Krise in Mazedonien: Präsident lenkt ein
In der mazedonischen Staatskrise zeichnet sich eine Entspannung, wenn nicht gar Lösung ab: Präsident Gjorge Ivanov hat nach langer Weigerung nun doch den Chef der Sozialdemokraten (SDSM), Zoran Zaev, mit der Regierungsbildung beauftragt.

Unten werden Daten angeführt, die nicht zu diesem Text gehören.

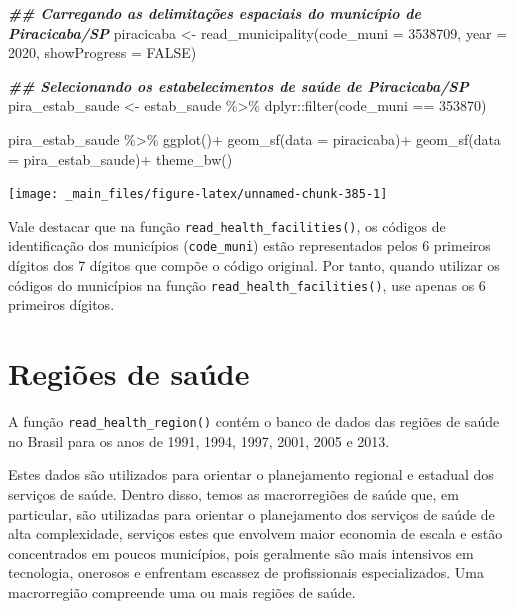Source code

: \documentclass[
  brazilian,
]{book}
\newenvironment{Shaded}{\begin{snugshade}}{\end{snugshade}}
\newcommand{\AttributeTok}[1]{\textcolor[rgb]{0.77,0.63,0.00}{#1}}
\newcommand{\ConstantTok}[1]{\textcolor[rgb]{0.00,0.00,0.00}{#1}}
\newcommand{\DecValTok}[1]{\textcolor[rgb]{0.00,0.00,0.81}{#1}}
\newcommand{\DocumentationTok}[1]{\textcolor[rgb]{0.56,0.35,0.01}{\textbf{\textit{#1}}}}
\newcommand{\FunctionTok}[1]{\textcolor[rgb]{0.00,0.00,0.00}{#1}}
\newcommand{\NormalTok}[1]{#1}
\newcommand{\OtherTok}[1]{\textcolor[rgb]{0.56,0.35,0.01}{#1}}
\newcommand{\SpecialCharTok}[1]{\textcolor[rgb]{0.00,0.00,0.00}{#1}}
\begin{document}
\begin{Shaded}
\begin{Highlighting}[]
\DocumentationTok{\#\# Carregando as delimitações espaciais do município de Piracicaba/SP}
\NormalTok{piracicaba }\OtherTok{\textless{}{-}} \FunctionTok{read\_municipality}\NormalTok{(}\AttributeTok{code\_muni =} \DecValTok{3538709}\NormalTok{,}
                                \AttributeTok{year =} \DecValTok{2020}\NormalTok{,}
                                \AttributeTok{showProgress =} \ConstantTok{FALSE}\NormalTok{)}

\DocumentationTok{\#\# Selecionando os estabelecimentos de saúde de Piracicaba/SP}
\NormalTok{pira\_estab\_saude }\OtherTok{\textless{}{-}}\NormalTok{ estab\_saude }\SpecialCharTok{\%\textgreater{}\%} 
\NormalTok{  dplyr}\SpecialCharTok{::}\FunctionTok{filter}\NormalTok{(code\_muni }\SpecialCharTok{==} \DecValTok{353870}\NormalTok{)}

\NormalTok{pira\_estab\_saude }\SpecialCharTok{\%\textgreater{}\%} 
  \FunctionTok{ggplot}\NormalTok{()}\SpecialCharTok{+}
  \FunctionTok{geom\_sf}\NormalTok{(}\AttributeTok{data =}\NormalTok{ piracicaba)}\SpecialCharTok{+}
  \FunctionTok{geom\_sf}\NormalTok{(}\AttributeTok{data =}\NormalTok{ pira\_estab\_saude)}\SpecialCharTok{+}
  \FunctionTok{theme\_bw}\NormalTok{()}
\end{Highlighting}
\end{Shaded}

\begin{center}\texttt{[image: \_main\_files/figure-latex/unnamed-chunk-385-1]} \end{center}

Vale destacar que na função \texttt{read\_health\_facilities()}, os códigos de identificação dos municípios (\texttt{code\_muni}) estão representados pelos 6 primeiros dígitos dos 7 dígitos que compõe o código original. Por tanto, quando utilizar os códigos do municípios na função \texttt{read\_health\_facilities()}, use apenas os 6 primeiros dígitos.

\hypertarget{regiuxf5es-de-sauxfade}{%
\section{Regiões de saúde}\label{regiuxf5es-de-sauxfade}}

A função \texttt{read\_health\_region()} contém o banco de dados das regiões de saúde no Brasil para os anos de 1991, 1994, 1997, 2001, 2005 e 2013.

Estes dados são utilizados para orientar o planejamento regional e estadual dos serviços de saúde. Dentro disso, temos as macrorregiões de saúde que, em particular, são utilizadas para orientar o planejamento dos serviços de saúde de alta complexidade, serviços estes que envolvem maior economia de escala e estão concentrados em poucos municípios, pois geralmente são mais intensivos em tecnologia, onerosos e enfrentam escassez de profissionais especializados. Uma macrorregião compreende uma ou mais regiões de saúde.
\end{document}
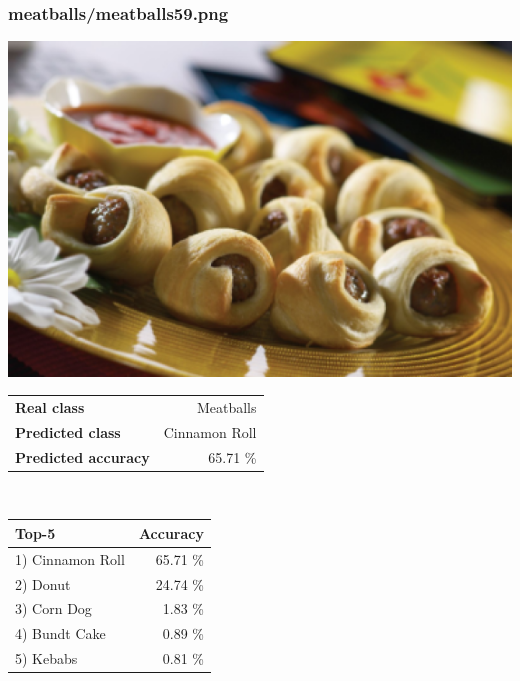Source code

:\subsubsection{meatballs/meatballs59.png}

\begin{minipage}[t]{0.4\textwidth}
	\vspace{0pt}
	\includegraphics[width=\linewidth]{images/evaluation-images/meatballs/meatballs59.png}
\end{minipage}
\hfill
\begin{minipage}[t]{0.5\textwidth}
	\vspace{0pt}\raggedright
	\begin{tabularx}{\textwidth}{X r}
		\small \textbf{Real class} & \small Meatballs\\
		\small \textbf{Predicted class} & \small Cinnamon Roll\\
		\small \textbf{Predicted accuracy} & \small 65.71 \%
    \end{tabularx}\\
    
    \vspace{6pt}
	\begin{tabularx}{\textwidth}{X r}
        \small \textbf{Top-5} & \small \textbf{Accuracy} \\
        \hline
		\small 1) Cinnamon Roll & \small 65.71 \%\\\small 2) Donut & \small 24.74 \%\\\small 3) Corn Dog & \small 1.83 \%\\\small 4) Bundt Cake & \small 0.89 \%\\\small 5) Kebabs & \small 0.81 \%
    \end{tabularx}
\end{minipage}
    
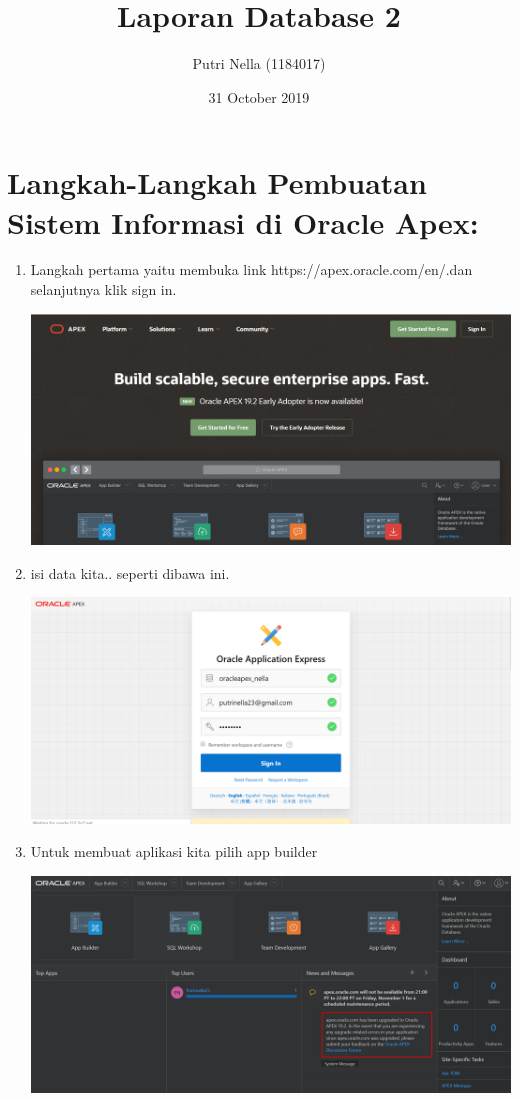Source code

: \documentclass{article}
\title{Laporan Database 2}
\author{Putri Nella (1184017)}
\date{31 October 2019}
\begin{document}
\maketitle

\section{Langkah-Langkah Pembuatan Sistem Informasi di Oracle Apex:}
\begin{enumerate}
    \item Langkah pertama yaitu membuka link https://apex.oracle.com/en/.dan selanjutnya klik sign in.
  \begin{center}
    \includegraphics[width=.8\textwidth]{figure/1.PNG}
\end{center}
    \item isi data kita.. seperti dibawa ini.
    \begin{center}
    \includegraphics[width=.8\textwidth]{figure/2.PNG}
\end{center}
    \item Untuk membuat aplikasi kita pilih app builder
    \begin{center}
    \includegraphics[width=.8\textwidth]{figure/3.PNG}

\end{center}
\end{enumerate}
\end{document}
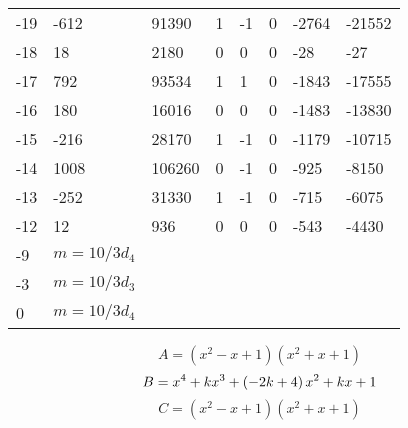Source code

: \documentclass{amsart}
\begin{document}
\begin{longtable}{|l|l|l|lllll|}
-19&-612&91390&1&-1&0&-2764&-21552\\
-18&18&2180&0&0&0&-28&-27\\
-17&792&93534&1&1&0&-1843&-17555\\
-16&180&16016&0&0&0&-1483&-13830\\
-15&-216&28170&1&-1&0&-1179&-10715\\
-14&1008&106260&0&-1&0&-925&-8150\\
-13&-252&31330&1&-1&0&-715&-6075\\
-12&12&936&0&0&0&-543&-4430\\
-9&$m=10/3d_{4}$&&\multicolumn{5}{c|}{}\\
-3&$m=10/3d_{3}$&&\multicolumn{5}{c|}{}\\
0&$m=10/3d_{4}$&&\multicolumn{5}{c|}{}\\
\hline
\end{longtable}
$$A=(x^2
 - x
 + 1)(x^2
 + x
 + 1)$$
$$B=x^4
 + k\*x^3
 + \left(-2\*k
 + 4\right) \*x^2
 + k\*x
 + 1$$
$$C=(x^2
 - x
 + 1)(x^2
 + x
 + 1)$$
\end{document}
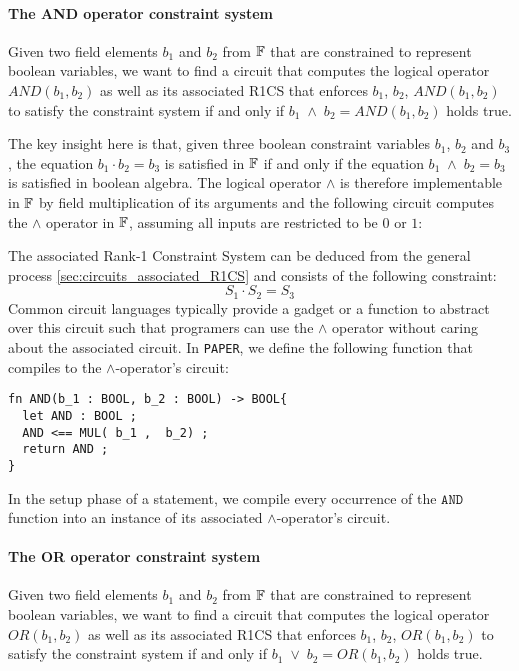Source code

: \paragraph{The AND operator constraint system} Given two field elements $b_1$ and $b_2$ from $\mathbb{F}$ that are constrained to represent boolean variables, we want to find a circuit that computes the logical  operator $AND(b_1,b_2)$ as well as its associated R1CS that enforces $b_1$, $b_2$, $AND(b_1,b_2)$ to satisfy the constraint system if and only if $b_1\; \wedge \; b_2 =AND(b_1,b_2)$ holds true. 

The key insight here is that, given three boolean constraint variables $b_1$, $b_2$ and $b_3$, the equation $b_1\cdot b_2 = b_3$ is satisfied in $\mathbb{F}$ if and only if the equation $b_1\; \wedge \; b_2 = b_3$ is satisfied in boolean algebra. The logical operator $\wedge$ is therefore implementable in $\mathbb{F}$ by field multiplication of its arguments and the following circuit computes the $\wedge$ operator in $\mathbb{F}$, assuming all inputs are restricted to be $0$ or $1$:
\begin{center}
\end{center}
The associated Rank-1 Constraint System can be deduced from the general process \ref{sec:circuits_associated_R1CS} and consists of the following constraint:
\begin{equation}
 S_1 \cdot S_2 = S_3
\end{equation}
Common circuit languages typically provide a gadget or a function to abstract over this circuit such that programers can use the $\wedge$ operator without caring about the associated circuit. In \texttt{PAPER}, we define the following function that compiles to the $\wedge$-operator's circuit:
\begin{lstlisting}
fn AND(b_1 : BOOL, b_2 : BOOL) -> BOOL{
  let AND : BOOL ; 
  AND <== MUL( b_1 ,  b_2) ;
  return AND ;
}
\end{lstlisting}
In the setup phase of a statement, we compile every occurrence of the $\mathtt{AND}$ function into an instance of its associated $\wedge$-operator's circuit.
\paragraph{The OR operator constraint system}
\label{def:boolean-or} Given two field elements $b_1$ and $b_2$ from $\mathbb{F}$ that are constrained to represent boolean variables, we want to find a circuit that computes the logical  operator $OR(b_1,b_2)$ as well as its associated R1CS that enforces $b_1$, $b_2$, $OR(b_1,b_2)$ to satisfy the constraint system if and only if $b_1\; \vee \; b_2 = OR(b_1,b_2)$ holds true. 

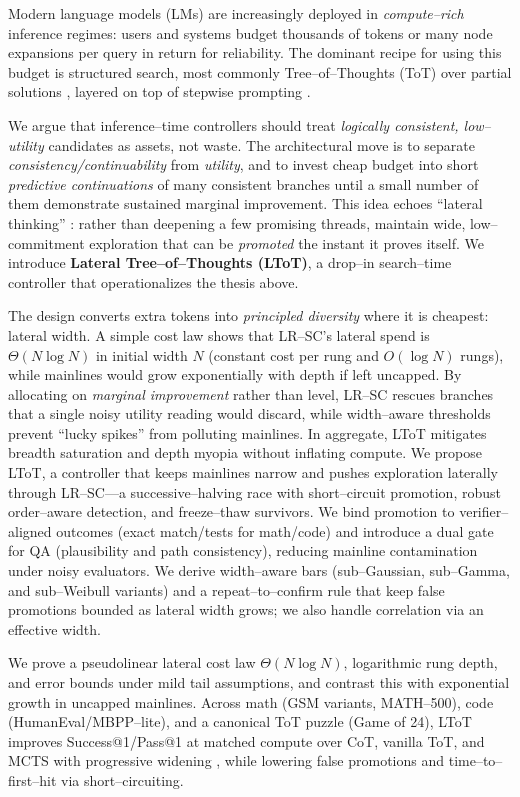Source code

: \documentclass{article}
\begin{document}
Modern language models (LMs) are increasingly deployed in \emph{compute--rich} inference regimes: users and systems budget thousands of tokens or many node expansions per query in return for reliability.
The dominant recipe for using this budget is structured search, most commonly Tree--of--Thoughts (ToT) over partial solutions \citep{yao2023tot}, layered on top of stepwise prompting \citep{wei2022cot,wang2022selfconsistency,kojima2022zeroshotcot}.

We argue that inference--time controllers should treat \emph{logically consistent, low--utility} candidates as assets, not waste.
The architectural move is to separate \emph{consistency/continuability} from \emph{utility}, and to invest cheap budget into short \emph{predictive continuations} of many consistent branches until a small number of them demonstrate sustained marginal improvement.
This idea echoes ``lateral thinking'' \citep{debono1967lateral}: rather than deepening a few promising threads, maintain wide, low--commitment exploration that can be \emph{promoted} the instant it proves itself. We introduce \textbf{Lateral Tree--of--Thoughts (LToT)}, a drop--in search--time controller that operationalizes the thesis above.

The design converts extra tokens into \emph{principled diversity} where it is cheapest: lateral width.
A simple cost law shows that LR--SC's lateral spend is $\Theta(N\log N)$ in initial width $N$ (constant cost per rung and $O(\log N)$ rungs), while mainlines would grow exponentially with depth if left uncapped.
By allocating on \emph{marginal improvement} rather than level, LR--SC rescues branches that a single noisy utility reading would discard, while width--aware thresholds prevent ``lucky spikes'' from polluting mainlines.
In aggregate, LToT mitigates breadth saturation and depth myopia without inflating compute. We propose LToT, a controller that keeps mainlines narrow and pushes exploration laterally through LR--SC---a successive--halving race with short--circuit promotion, robust order--aware detection, and freeze--thaw survivors. We bind promotion to verifier--aligned outcomes (exact match/tests for math/code) and introduce a dual gate for QA (plausibility and path consistency), reducing mainline contamination under noisy evaluators. We derive width--aware bars (sub--Gaussian, sub--Gamma, and sub--Weibull variants) and a repeat--to--confirm rule that keep false promotions bounded as lateral width grows; we also handle correlation via an effective width.

\noindent We prove a pseudolinear lateral cost law $\Theta(N\log N)$, logarithmic rung depth, and error bounds under mild tail assumptions, and contrast this with exponential growth in uncapped mainlines. Across math (GSM variants, MATH--500), code (HumanEval/MBPP--lite), and a canonical ToT puzzle (Game of 24), LToT improves Success@1/Pass@1 at matched compute over CoT, vanilla ToT, and MCTS with progressive widening \citep{xie2024mcts}, while lowering false promotions and time--to--first--hit via short--circuiting.
\end{document}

Ivanov, ein Vertrauter der bisher regierenden, nationalkonservativen Partei VMRO-DPMNE von Ex-Premier Nikola Gruevski, hatte sich seit Anfang Februar geweigert, Zaev das Regierungsmandat zu erteilen. Dabei hatte sich dieser an der Spitze einer Koalition mit drei Parteien der albanischen Volksgruppe eine klare Parlamentsmehrheit von 67 von 120 Mandaten gesichert. Ivanov wandte sich offiziell gegen das akkordierte Regierungsprogramm. Dieses würde die Einheit Mazedoniens gefährden, meinte Ivanov mit Blick auf Pläne, den Gebrauch der albanischen Sprache in den staatlichen Institutionen zu erweitern.
Druck aus EU und USA
Der Durchbruch war nach massivem Druck der EU und vor allem aus den USA möglich geworden. Es gibt seit vielen Jahren die Befürchtung der slawisch-mazedonischen Mehrheit, dass die Albaner, die zwischen 25 und 30 Prozent der zwei Millionen Einwohner stellen, für ihre Siedlungsgebiete eine Autonomie erreichen wollen. 2001 kam es in der früheren jugoslawischen Teilrepublik zu monatelanger Gewalt zwischen albanischen Rebellen und den Sicherheitskräften. Das Ohrid-Abkommen setzte dem ein Ende, den Albanern wurden schon damals mehr Rechte eingeräumt. Albaner-Parteien waren seither sowohl für die Nationalkonservativen als auch die Sozialdemokraten Mehrheitsbeschaffer.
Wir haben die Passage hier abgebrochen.